Adam Hinds Maritime Hub
N S W E
Seamanship · Safety · Navigation · Service

A chart table for
practical boaters.

This hub covers maritime safety, navigation, weather, tides, vessel traffic, seamanship, boating education, knot tying, and public service. It is built for people who want to be more capable on the water, not just more confident.

Emergency Readiness

Distress, Urgency, and Safety

Not every problem is a MAYDAY. Use the right call level so responders understand exactly how serious things are.

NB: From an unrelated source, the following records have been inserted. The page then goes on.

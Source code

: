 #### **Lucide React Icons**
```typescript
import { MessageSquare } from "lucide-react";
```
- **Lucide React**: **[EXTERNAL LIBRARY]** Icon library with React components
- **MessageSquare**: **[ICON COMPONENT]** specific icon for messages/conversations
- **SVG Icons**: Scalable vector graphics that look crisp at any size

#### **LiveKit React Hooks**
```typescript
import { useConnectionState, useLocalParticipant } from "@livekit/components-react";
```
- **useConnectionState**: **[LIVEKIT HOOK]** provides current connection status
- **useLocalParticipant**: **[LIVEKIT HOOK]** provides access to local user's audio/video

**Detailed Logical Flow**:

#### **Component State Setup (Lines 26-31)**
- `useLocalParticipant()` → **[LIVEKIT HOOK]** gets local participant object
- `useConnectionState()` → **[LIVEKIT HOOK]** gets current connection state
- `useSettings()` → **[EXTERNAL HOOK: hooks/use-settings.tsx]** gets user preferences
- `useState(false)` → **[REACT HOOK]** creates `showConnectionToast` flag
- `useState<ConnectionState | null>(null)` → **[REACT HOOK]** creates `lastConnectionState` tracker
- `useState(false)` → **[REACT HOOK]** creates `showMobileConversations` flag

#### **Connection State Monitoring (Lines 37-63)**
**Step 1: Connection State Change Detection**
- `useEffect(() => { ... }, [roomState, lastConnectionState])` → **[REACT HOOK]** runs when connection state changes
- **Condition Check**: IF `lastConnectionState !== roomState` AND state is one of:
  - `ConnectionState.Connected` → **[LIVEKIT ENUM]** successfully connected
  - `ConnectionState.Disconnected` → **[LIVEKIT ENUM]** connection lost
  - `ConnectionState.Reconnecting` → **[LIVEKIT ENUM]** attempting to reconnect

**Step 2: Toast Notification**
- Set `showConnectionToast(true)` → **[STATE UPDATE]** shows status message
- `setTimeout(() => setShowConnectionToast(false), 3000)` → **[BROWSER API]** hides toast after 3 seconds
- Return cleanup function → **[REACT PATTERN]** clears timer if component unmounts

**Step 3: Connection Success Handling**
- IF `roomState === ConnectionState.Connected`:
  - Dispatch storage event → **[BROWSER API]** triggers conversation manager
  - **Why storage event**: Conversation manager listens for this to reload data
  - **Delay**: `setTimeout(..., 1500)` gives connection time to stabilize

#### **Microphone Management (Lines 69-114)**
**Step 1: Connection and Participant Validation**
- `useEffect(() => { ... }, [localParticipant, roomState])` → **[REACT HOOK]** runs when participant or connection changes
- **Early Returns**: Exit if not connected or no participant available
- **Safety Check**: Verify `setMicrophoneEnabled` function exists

  • MAYDAY — grave and imminent danger requiring immediate assistance.
  • PAN PAN — urgent situation that is serious but not immediately life threatening.
  • SECURITE — safety information other vessels need to know.

Before It Becomes an Emergency

Most emergencies get worse because people waited too long, couldn't give their position, or had broken gear. Handle it before departure.

  • Know your position and how to report it precisely.
  • Keep life jackets accessible and wear them when conditions warrant.
  • Test VHF radio, navigation lights, horn, bilge pump, and battery.
  • Carry visual distress signals appropriate for your waters.
  • File a float plan with someone reliable and check in when you return.

Training Modules

Module 01

Boating Safety Foundation

Safe and legal operation, navigation rules, required equipment, emergency handling, and environmental responsibility.

  • Rules of the road
  • Required safety equipment
  • Emergency procedures
  • State boating law basics
Module 02

Auxiliary Public Education

Coast Guard Auxiliary courses from introductory to advanced, available virtually and in the classroom.

  • Introductory and navigation courses
  • Personal watercraft safety
  • Local flotilla instruction
  • Vessel safety check program
Module 03

Navigation and Charts

Working with official chart products, aids to navigation, depth, hazards, and practical position awareness.

  • NOAA chart tools and ENCs
  • Navigation rules
  • Position, course, heading
  • Set, drift, and current effect
Module 04

Weather, Tides, and Currents

Build the habit of checking marine forecasts, buoy reports, water levels, and current predictions before getting underway.

  • Marine zone forecasts
  • Buoy observations
  • Tide and current predictions
  • Reading advisories and warnings
Module 05

Knots, Lines, and Seamanship

Basic seamanship lives in your hands: cleat hitch, bowline, anchor hitch, fenders, dock lines, and line handling.

  • Cleat hitch for dock lines
  • Bowline for fixed loops
  • Anchor hitch for anchor rode
  • Line coiling and basic rope care
Module 06

Sailing and On-Water Skills

For those moving into sailing, formal beginner courses help with terminology, tacking, sail handling, and confidence aboard a keelboat.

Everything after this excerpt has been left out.